How do you evaluate security, permissions, and audit trails in demos?

Ask for proof: MFA and SSO options, encryption posture, permission models (by entity and stakeholder), and audit logs that show who changed what and when. Vendor marketing language is not enough; you want to see controls in the UI. FundCount’s portal page highlights encryption and MFA and a single-tenant deployment option, and Masttro surfaces security claims including encryption and MFA.

Can family office software handle multi-currency and global entity structures?

Many platforms position themselves around multi-currency and global complexity, but the details matter: FX handling, base currency choices, and reporting roll-ups. In demos, ask them to show a consolidated report with at least two base currencies and explain where FX rates come from and how changes are logged. FundCount’s general ledger page explicitly mentions multi-currency and multi-book support.

Do you need a portal for family members and external advisors?

A portal can reduce ad hoc email chains and make it easier to control access, versioning, and secure delivery. The key is permissions and publishing controls: who can see what, and what counts as “final.” In demos, ask to publish a statement pack, revoke access for one stakeholder, and reissue a corrected version while preserving history.

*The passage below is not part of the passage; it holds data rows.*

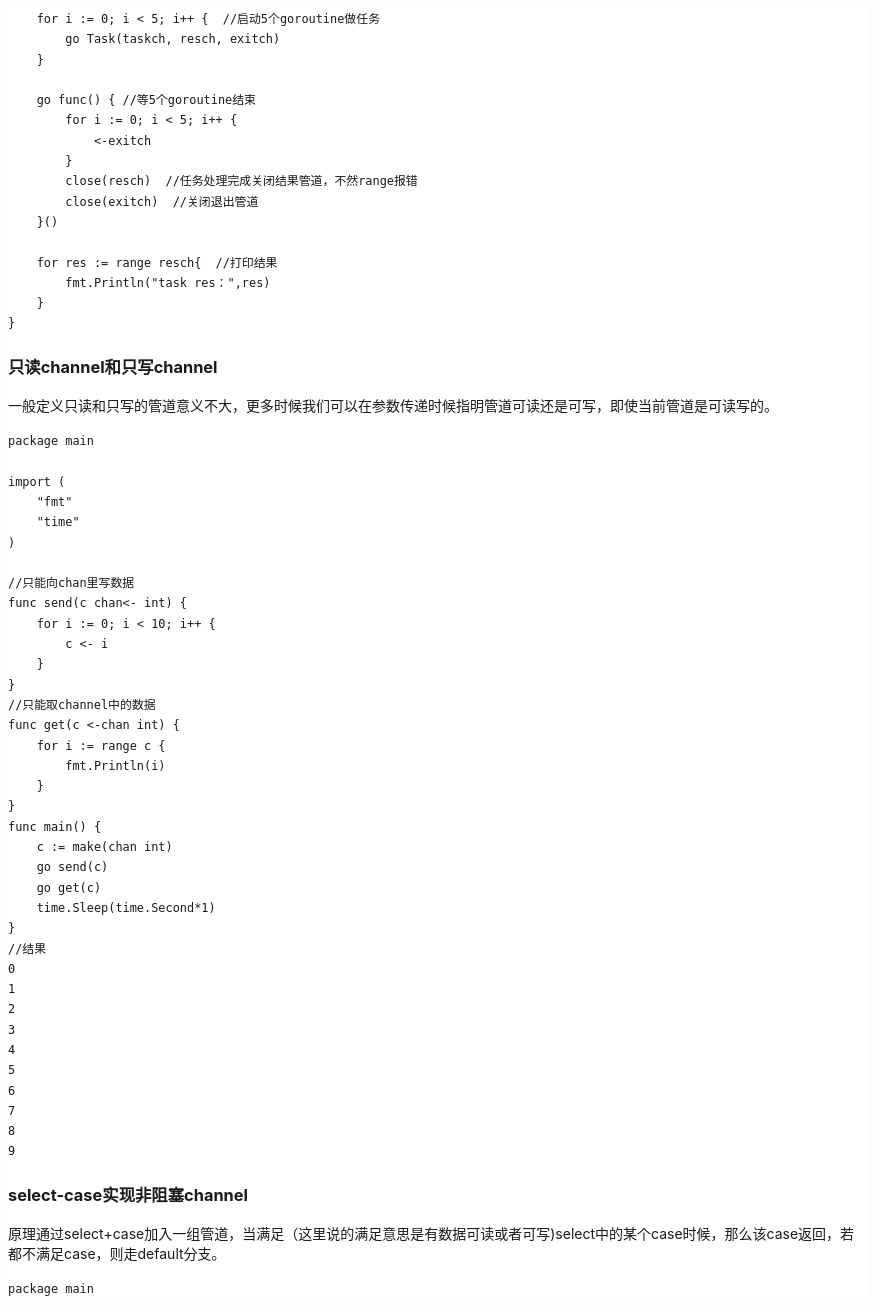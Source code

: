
 ```
    for i := 0; i < 5; i++ {  //启动5个goroutine做任务
        go Task(taskch, resch, exitch)
    }

    go func() { //等5个goroutine结束
        for i := 0; i < 5; i++ {
            <-exitch
        }
        close(resch)  //任务处理完成关闭结果管道，不然range报错
        close(exitch)  //关闭退出管道
    }()

    for res := range resch{  //打印结果
        fmt.Println("task res：",res)
    }
}
```
 ### 只读channel和只写channel
一般定义只读和只写的管道意义不大，更多时候我们可以在参数传递时候指明管道可读还是可写，即使当前管道是可读写的。
```
package main

import (
    "fmt"
    "time"
)

//只能向chan里写数据
func send(c chan<- int) {
    for i := 0; i < 10; i++ {
        c <- i
    }
}
//只能取channel中的数据
func get(c <-chan int) {
    for i := range c {
        fmt.Println(i)
    }
}
func main() {
    c := make(chan int)
    go send(c)
    go get(c)
    time.Sleep(time.Second*1)
}
//结果
0
1
2
3
4
5
6
7
8
9
```
 ### select-case实现非阻塞channel
原理通过select+case加入一组管道，当满足（这里说的满足意思是有数据可读或者可写)select中的某个case时候，那么该case返回，若都不满足case，则走default分支。
```
package main

```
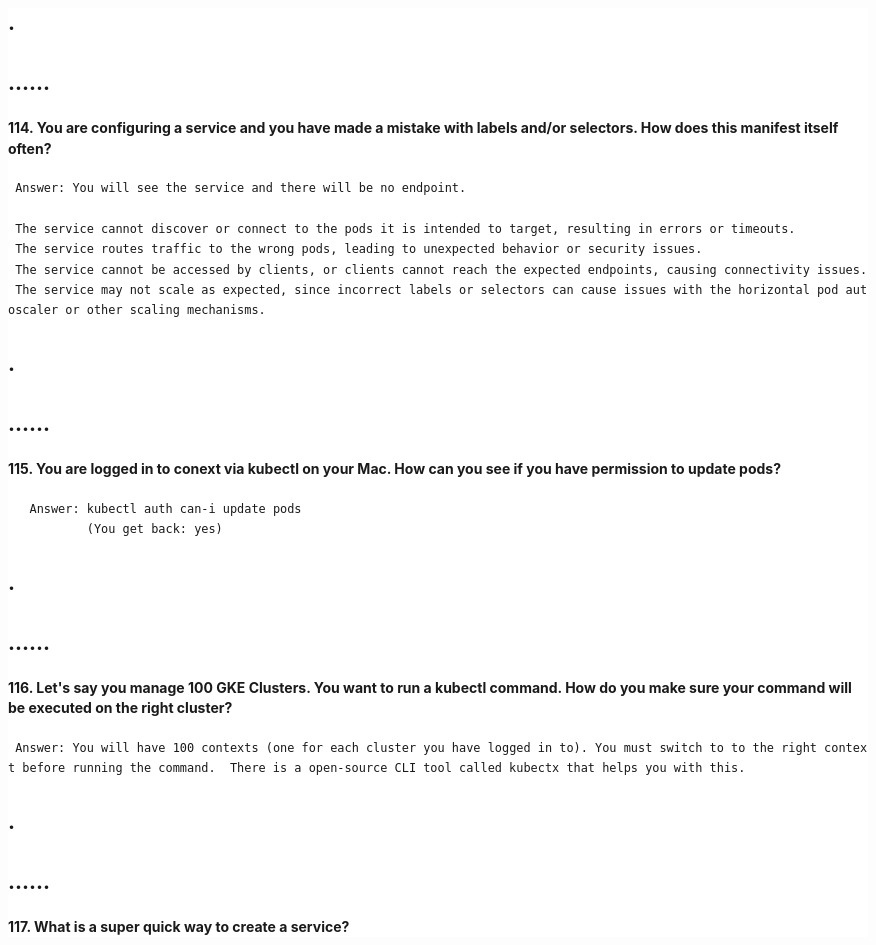 ## .


## ......

#### 114. You are configuring a service and you have made a mistake with labels and/or selectors. How does this manifest itself often?

     Answer: You will see the service and there will be no endpoint.

     The service cannot discover or connect to the pods it is intended to target, resulting in errors or timeouts.
     The service routes traffic to the wrong pods, leading to unexpected behavior or security issues.
     The service cannot be accessed by clients, or clients cannot reach the expected endpoints, causing connectivity issues.
     The service may not scale as expected, since incorrect labels or selectors can cause issues with the horizontal pod autoscaler or other scaling mechanisms.

## .


## ......

#### 115. You are logged in to conext via kubectl on your Mac. How can you see if you have permission to update pods? 

       Answer: kubectl auth can-i update pods   
               (You get back: yes)

## .



## ......

#### 116. Let's say you manage 100 GKE Clusters. You want to run a kubectl command. How do you make sure your command will be executed on the right cluster?

     Answer: You will have 100 contexts (one for each cluster you have logged in to). You must switch to to the right context before running the command.  There is a open-source CLI tool called kubectx that helps you with this.

## .


## ......

#### 117. What is a super quick way to create a service?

What pricing models are common for family office software?

Pricing models vary: some vendors are quote-based; others use user-based, entity-based, or other frameworks. Asset Vantage explicitly describes an entity-based model and states it is not AUM-based or performance-based, while FundCount publicly lists starting-from pricing for single family office. In procurement, validate what drives cost over time: new entities, new users, more data feeds, or services.

How long does implementation take, and what should you prepare?

Implementation time varies based on entity complexity, historical data cleanup, integrations, and how many workflows you include in phase one. Prepare an entity map, account list, historical statements, alternative investment documents, and a clear definition of what reports are “official.” In demos, ask the vendor to show a migration plan and list what you must provide in the first 30 days.

What is a practical demo script for evaluating family office software solutions?

Use a repeatable script: (1) ingest one custodian feed, (2) ingest one alternatives document, (3) show entity ownership mapping and consolidated roll-ups, (4) produce a stakeholder report pack, and (5) show permissions, audit trail, and publishing controls. This prevents “feature touring” and forces an end-to-end workflow demonstration. If the vendor cannot show the full path, treat that as a risk signal.

Methodology and last updated

How this list was built

  • Focus: Tools commonly evaluated as family office software solutions across three layers: (1) accounting and reporting, (2) aggregation and performance analytics, and (3) secure sharing and stakeholder workflows.
  • Evaluation lens: Source-of-truth clarity, multi-entity consolidation fit, private asset workflow support, governance and auditability, integration options (especially APIs and custodian feeds), and security posture signals (validated in demos).
  • Why only five: The goal is shortlisting, not a full market map. These five span the most common family office workflows and buying patterns.

Sources

  • Vendor product pages and documentation describing capabilities, positioning, and pricing model structure for FundCount, Addepar, Masttro, Eton Solutions, and Asset Vantage.